• Record extracts:
------------------------------------------------
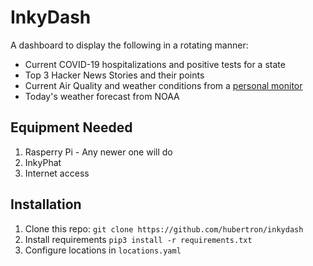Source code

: # InkyDash

A dashboard to display the following in a rotating manner:
* Current COVID-19 hospitalizations and positive tests for a state
* Top 3 Hacker News Stories and their points
* Current Air Quality and weather conditions from a [personal monitor](https://github.com/hubertron/air_quality_monitor)
* Today's weather forecast from NOAA

## Equipment Needed

1. Rasperry Pi - Any newer one will do
2. InkyPhat
3. Internet access

## Installation

1. Clone this repo: `git clone https://github.com/hubertron/inkydash`
2. Install requirements `pip3 install -r requirements.txt`
3. Configure locations in `locations.yaml`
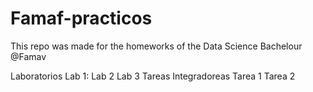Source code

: # Famaf-practicos

This repo was made for the homeworks of the Data Science Bachelour @Famav

Laboratorios
  Lab 1:
  Lab 2
  Lab 3
Tareas Integradoreas
  Tarea 1
  Tarea 2
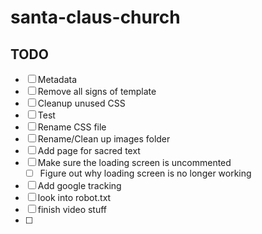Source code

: # santa-claus-church

## TODO

- [ ] Metadata
- [ ] Remove all signs of template
- [ ] Cleanup unused CSS
- [ ] Test
- [ ] Rename CSS file
- [ ] Rename/Clean up images folder
- [ ] Add page for sacred text
- [ ] Make sure the loading screen is uncommented
  - [ ] Figure out why loading screen is no longer working
- [ ] Add google tracking
- [ ] look into robot.txt
- [ ] finish video stuff
- [ ]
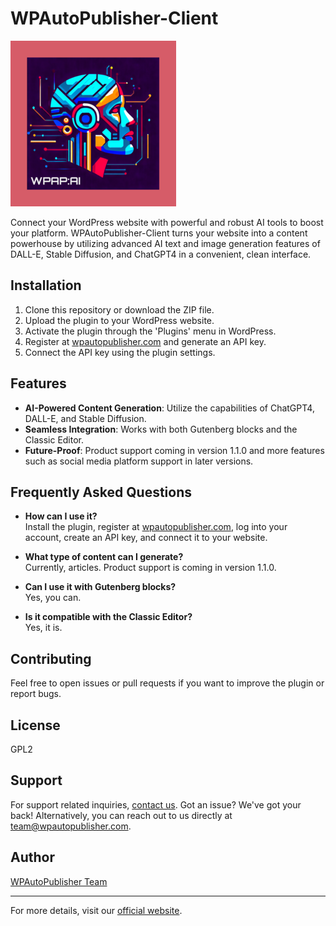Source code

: # WPAutoPublisher-Client

![Plugin Logo](logo.png)

Connect your WordPress website with powerful and robust AI tools to boost your platform. WPAutoPublisher-Client turns your website into a content powerhouse by utilizing advanced AI text and image generation features of DALL-E, Stable Diffusion, and ChatGPT4 in a convenient, clean interface.

## Installation

1. Clone this repository or download the ZIP file.
2. Upload the plugin to your WordPress website.
3. Activate the plugin through the 'Plugins' menu in WordPress.
4. Register at [wpautopublisher.com](https://wpautopublisher.com) and generate an API key.
5. Connect the API key using the plugin settings.

## Features

- **AI-Powered Content Generation**: Utilize the capabilities of ChatGPT4, DALL-E, and Stable Diffusion.
- **Seamless Integration**: Works with both Gutenberg blocks and the Classic Editor.
- **Future-Proof**: Product support coming in version 1.1.0 and more features such as social media platform support in later versions.

## Frequently Asked Questions

- **How can I use it?**  
  Install the plugin, register at [wpautopublisher.com](https://wpautopublisher.com), log into your account, create an API key, and connect it to your website.

- **What type of content can I generate?**  
  Currently, articles. Product support is coming in version 1.1.0.

- **Can I use it with Gutenberg blocks?**  
  Yes, you can.

- **Is it compatible with the Classic Editor?**  
  Yes, it is.

## Contributing

Feel free to open issues or pull requests if you want to improve the plugin or report bugs.

## License

GPL2

## Support

For support related inquiries, [contact us](https://wpautopublisher.com/contact/). Got an issue? We've got your back! Alternatively, you can reach out to us directly at [team@wpautopublisher.com](mailto:team@wpautopublisher.com).


## Author

[WPAutoPublisher Team](https://WPAutoPublisher.com)

---

For more details, visit our [official website](https://WPAutoPublisher.com).
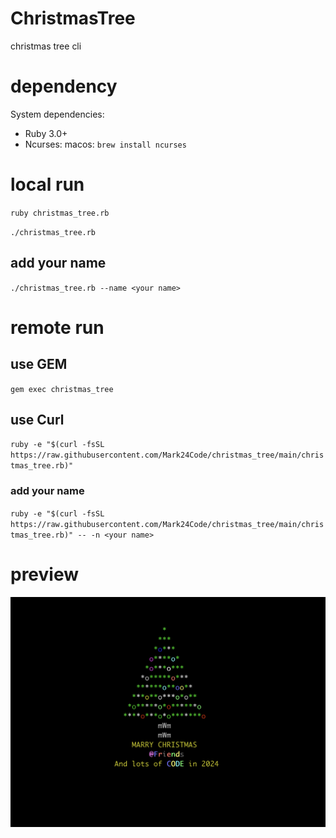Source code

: # ChristmasTree

christmas tree cli

# dependency

System dependencies:

- Ruby 3.0+
- Ncurses: macos: `brew install ncurses`

# local run

`ruby christmas_tree.rb`

`./christmas_tree.rb`

## add your name

`./christmas_tree.rb --name <your name>`

# remote run

## use GEM

`gem exec christmas_tree`

## use Curl

`ruby -e "$(curl -fsSL https://raw.githubusercontent.com/Mark24Code/christmas_tree/main/christmas_tree.rb)"`

### add your name

`ruby -e "$(curl -fsSL https://raw.githubusercontent.com/Mark24Code/christmas_tree/main/christmas_tree.rb)" -- -n <your name>`

# preview

![img](./demo.png)
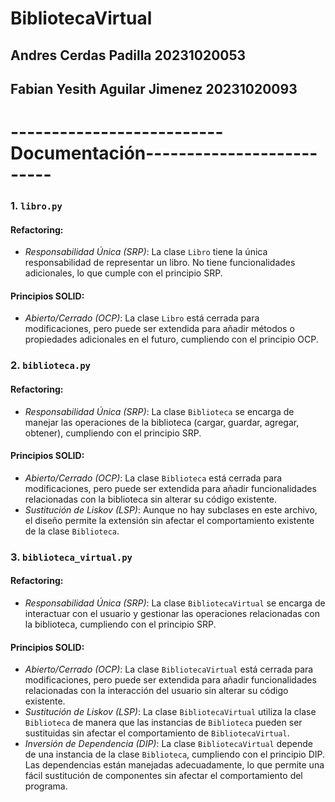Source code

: # BibliotecaVirtual
## Andres Cerdas Padilla  20231020053
## Fabian Yesith Aguilar Jimenez  20231020093

# --------------------------Documentación--------------------------
### 1. `libro.py`

#### Refactoring:
- *Responsabilidad Única (SRP)*: La clase `Libro` tiene la única responsabilidad de representar un libro. No tiene funcionalidades adicionales, lo que cumple con el principio SRP.

#### Principios SOLID:
- *Abierto/Cerrado (OCP)*: La clase `Libro` está cerrada para modificaciones, pero puede ser extendida para añadir métodos o propiedades adicionales en el futuro, cumpliendo con el principio OCP.

### 2. `biblioteca.py`

#### Refactoring:
- *Responsabilidad Única (SRP)*: La clase `Biblioteca` se encarga de manejar las operaciones de la biblioteca (cargar, guardar, agregar, obtener), cumpliendo con el principio SRP.

#### Principios SOLID:
- *Abierto/Cerrado (OCP)*: La clase `Biblioteca` está cerrada para modificaciones, pero puede ser extendida para añadir funcionalidades relacionadas con la biblioteca sin alterar su código existente.
- *Sustitución de Liskov (LSP)*: Aunque no hay subclases en este archivo, el diseño permite la extensión sin afectar el comportamiento existente de la clase `Biblioteca`.

### 3. `biblioteca_virtual.py`

#### Refactoring:
- *Responsabilidad Única (SRP)*: La clase `BibliotecaVirtual` se encarga de interactuar con el usuario y gestionar las operaciones relacionadas con la biblioteca, cumpliendo con el principio SRP.

#### Principios SOLID:
- *Abierto/Cerrado (OCP)*: La clase `BibliotecaVirtual` está cerrada para modificaciones, pero puede ser extendida para añadir funcionalidades relacionadas con la interacción del usuario sin alterar su código existente.
- *Sustitución de Liskov (LSP)*: La clase `BibliotecaVirtual` utiliza la clase `Biblioteca` de manera que las instancias de `Biblioteca` pueden ser sustituidas sin afectar el comportamiento de `BibliotecaVirtual`.
- *Inversión de Dependencia (DIP)*: La clase `BibliotecaVirtual` depende de una instancia de la clase `Biblioteca`, cumpliendo con el principio DIP. Las dependencias están manejadas adecuadamente, lo que permite una fácil sustitución de componentes sin afectar el comportamiento del programa.
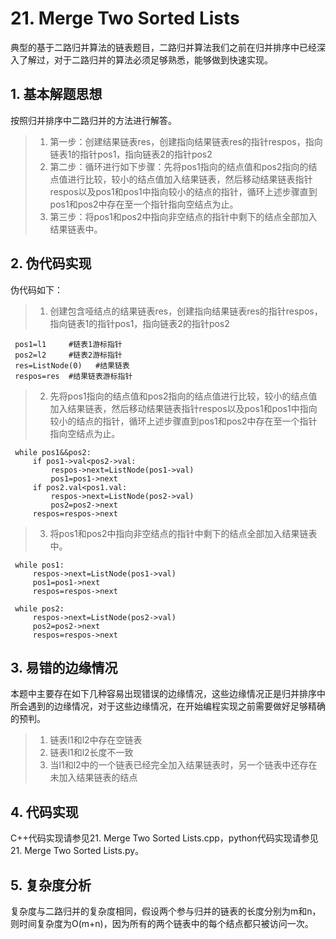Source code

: # 21. Merge Two Sorted Lists

  典型的基于二路归并算法的链表题目，二路归并算法我们之前在归并排序中已经深入了解过，对于二路归并的算法必须足够熟悉，能够做到快速实现。
  
  ## 1. 基本解题思想
  按照归并排序中二路归并的方法进行解答。
  
  > 1. 第一步：创建结果链表res，创建指向结果链表res的指针respos，指向链表1的指针pos1，指向链表2的指针pos2
  > 2. 第二步：循环进行如下步骤：先将pos1指向的结点值和pos2指向的结点值进行比较，较小的结点值加入结果链表，然后移动结果链表指针respos以及pos1和pos1中指向较小的结点的指针，循环上述步骤直到pos1和pos2中存在至一个指针指向空结点为止。
  > 3. 第三步：将pos1和pos2中指向非空结点的指针中剩下的结点全部加入结果链表中。
  
  
  ## 2. 伪代码实现
  伪代码如下：
  
  > 1. 创建包含哑结点的结果链表res，创建指向结果链表res的指针respos，指向链表1的指针pos1，指向链表2的指针pos2
  
     pos1=l1     #链表1游标指针
     pos2=l2     #链表2游标指针
     res=ListNode(0)   #结果链表
     respos=res  #结果链表游标指针
  
  > 2. 先将pos1指向的结点值和pos2指向的结点值进行比较，较小的结点值加入结果链表，然后移动结果链表指针respos以及pos1和pos1中指向较小的结点的指针，循环上述步骤直到pos1和pos2中存在至一个指针指向空结点为止。
  
     while pos1&&pos2:
         if pos1->val<pos2->val:
             respos->next=ListNode(pos1->val)
             pos1=pos1->next
         if pos2.val<pos1.val:
             respos->next=ListNode(pos2->val)
             pos2=pos2->next
         respos=respos->next
   
  > 3. 将pos1和pos2中指向非空结点的指针中剩下的结点全部加入结果链表中。
      
     while pos1:
         respos->next=ListNode(pos1->val)
         pos1=pos1->next
         respos=respos->next
     
     while pos2:
         respos->next=ListNode(pos2->val)
         pos2=pos2->next
         respos=respos->next
  
  ## 3. 易错的边缘情况
  本题中主要存在如下几种容易出现错误的边缘情况，这些边缘情况正是归并排序中所会遇到的边缘情况，对于这些边缘情况，在开始编程实现之前需要做好足够精确的预判。
  
  > 1. 链表l1和l2中存在空链表
  > 2. 链表l1和l2长度不一致
  > 3. 当l1和l2中的一个链表已经完全加入结果链表时，另一个链表中还存在未加入结果链表的结点
  
  
  ## 4. 代码实现
  C++代码实现请参见21. Merge Two Sorted Lists.cpp，python代码实现请参见21. Merge Two Sorted Lists.py。

  ## 5. 复杂度分析
  复杂度与二路归并的复杂度相同，假设两个参与归并的链表的长度分别为m和n，则时间复杂度为O(m+n)，因为所有的两个链表中的每个结点都只被访问一次。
------------------------------------------------
• Task directions:
Please set down only the lines from the first line of the records above through the line that has "and their points", exactly, and not the pictures.

• Result:
Source code

: # InkyDash

A dashboard to display the following in a rotating manner:
* Current COVID-19 hospitalizations and positive tests for a state
* Top 3 Hacker News Stories and their points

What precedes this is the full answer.